WHAT THIS TASK INVOLVES — Out of the data below, copy every line with the string "INCLUDE".

RECORD EXTRACTS below:

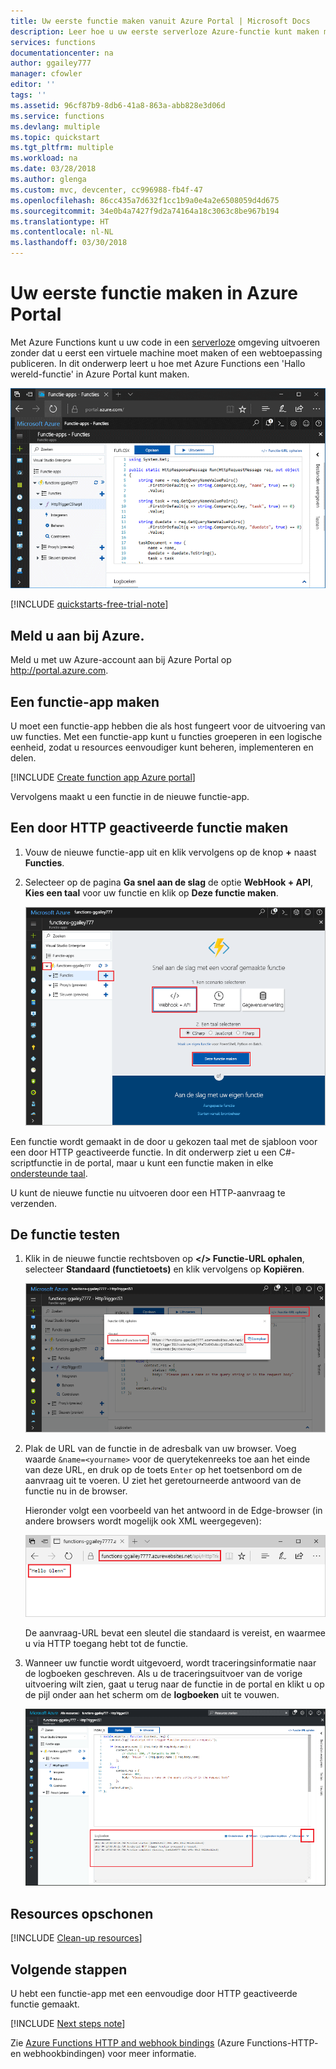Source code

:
 ```yaml
---
title: Uw eerste functie maken vanuit Azure Portal | Microsoft Docs
description: Leer hoe u uw eerste serverloze Azure-functie kunt maken met behulp van Azure Portal.
services: functions
documentationcenter: na
author: ggailey777
manager: cfowler
editor: ''
tags: ''
ms.assetid: 96cf87b9-8db6-41a8-863a-abb828e3d06d
ms.service: functions
ms.devlang: multiple
ms.topic: quickstart
ms.tgt_pltfrm: multiple
ms.workload: na
ms.date: 03/28/2018
ms.author: glenga
ms.custom: mvc, devcenter, cc996988-fb4f-47
ms.openlocfilehash: 86cc435a7d632f1cc1b9a0e4a2e6508059d4d675
ms.sourcegitcommit: 34e0b4a7427f9d2a74164a18c3063c8be967b194
ms.translationtype: HT
ms.contentlocale: nl-NL
ms.lasthandoff: 03/30/2018
---
```

# <a name="create-your-first-function-in-the-azure-portal"></a>Uw eerste functie maken in Azure Portal

Met Azure Functions kunt u uw code in een [serverloze](https://azure.microsoft.com/overview/serverless-computing/) omgeving uitvoeren zonder dat u eerst een virtuele machine moet maken of een webtoepassing publiceren. In dit onderwerp leert u hoe met Azure Functions een 'Hallo wereld-functie' in Azure Portal kunt maken.

![Functie-app maken in Azure Portal](./media/functions-create-first-azure-function/function-app-in-portal-editor.png)

[!INCLUDE [quickstarts-free-trial-note](../../includes/quickstarts-free-trial-note.md)]

## <a name="log-in-to-azure"></a>Meld u aan bij Azure.

Meld u met uw Azure-account aan bij Azure Portal op <http://portal.azure.com>.

## <a name="create-a-function-app"></a>Een functie-app maken

U moet een functie-app hebben die als host fungeert voor de uitvoering van uw functies. Met een functie-app kunt u functies groeperen in een logische eenheid, zodat u resources eenvoudiger kunt beheren, implementeren en delen. 

[!INCLUDE [Create function app Azure portal](../../includes/functions-create-function-app-portal.md)]

Vervolgens maakt u een functie in de nieuwe functie-app.

## <a name="create-function"></a>Een door HTTP geactiveerde functie maken

1. Vouw de nieuwe functie-app uit en klik vervolgens op de knop **+** naast **Functies**.

2.  Selecteer op de pagina **Ga snel aan de slag** de optie **WebHook + API**, **Kies een taal** voor uw functie en klik op **Deze functie maken**. 
   
    ![De Quick Start van Azure Functions in Azure Portal.](./media/functions-create-first-azure-function/function-app-quickstart-node-webhook.png)

Een functie wordt gemaakt in de door u gekozen taal met de sjabloon voor een door HTTP geactiveerde functie. In dit onderwerp ziet u een C#-scriptfunctie in de portal, maar u kunt een functie maken in elke [ondersteunde taal](supported-languages.md). 

U kunt de nieuwe functie nu uitvoeren door een HTTP-aanvraag te verzenden.

## <a name="test-the-function"></a>De functie testen

1. Klik in de nieuwe functie rechtsboven op **</> Functie-URL ophalen**, selecteer **Standaard (functietoets)** en klik vervolgens op **Kopiëren**. 

    ![De functie-URL vanuit Azure Portal kopiëren](./media/functions-create-first-azure-function/function-app-develop-tab-testing.png)

2. Plak de URL van de functie in de adresbalk van uw browser. Voeg waarde `&name=<yourname>` voor de querytekenreeks toe aan het einde van deze URL, en druk op de toets `Enter` op het toetsenbord om de aanvraag uit te voeren. U ziet het geretourneerde antwoord van de functie nu in de browser.  

    Hieronder volgt een voorbeeld van het antwoord in de Edge-browser (in andere browsers wordt mogelijk ook XML weergegeven):

    ![Het antwoord van de functie in de browser.](./media/functions-create-first-azure-function/function-app-browser-testing.png)

    De aanvraag-URL bevat een sleutel die standaard is vereist, en waarmee u via HTTP toegang hebt tot de functie.   

3. Wanneer uw functie wordt uitgevoerd, wordt traceringsinformatie naar de logboeken geschreven. Als u de traceringsuitvoer van de vorige uitvoering wilt zien, gaat u terug naar de functie in de portal en klikt u op de pijl onder aan het scherm om de **logboeken** uit te vouwen. 

   ![De viewer voor functielogboeken in Azure Portal.](./media/functions-create-first-azure-function/function-view-logs.png)

## <a name="clean-up-resources"></a>Resources opschonen

[!INCLUDE [Clean-up resources](../../includes/functions-quickstart-cleanup.md)]

## <a name="next-steps"></a>Volgende stappen

U hebt een functie-app met een eenvoudige door HTTP geactiveerde functie gemaakt.  

[!INCLUDE [Next steps note](../../includes/functions-quickstart-next-steps.md)]

Zie [Azure Functions HTTP and webhook bindings](functions-bindings-http-webhook.md) (Azure Functions-HTTP- en webhookbindingen) voor meer informatie.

End of RECORD EXTRACTS.

EXERCISE OUTPUT —
[!INCLUDE [quickstarts-free-trial-note](../../includes/quickstarts-free-trial-note.md)]
[!INCLUDE [Create function app Azure portal](../../includes/functions-create-function-app-portal.md)]
[!INCLUDE [Clean-up resources](../../includes/functions-quickstart-cleanup.md)]
[!INCLUDE [Next steps note](../../includes/functions-quickstart-next-steps.md)]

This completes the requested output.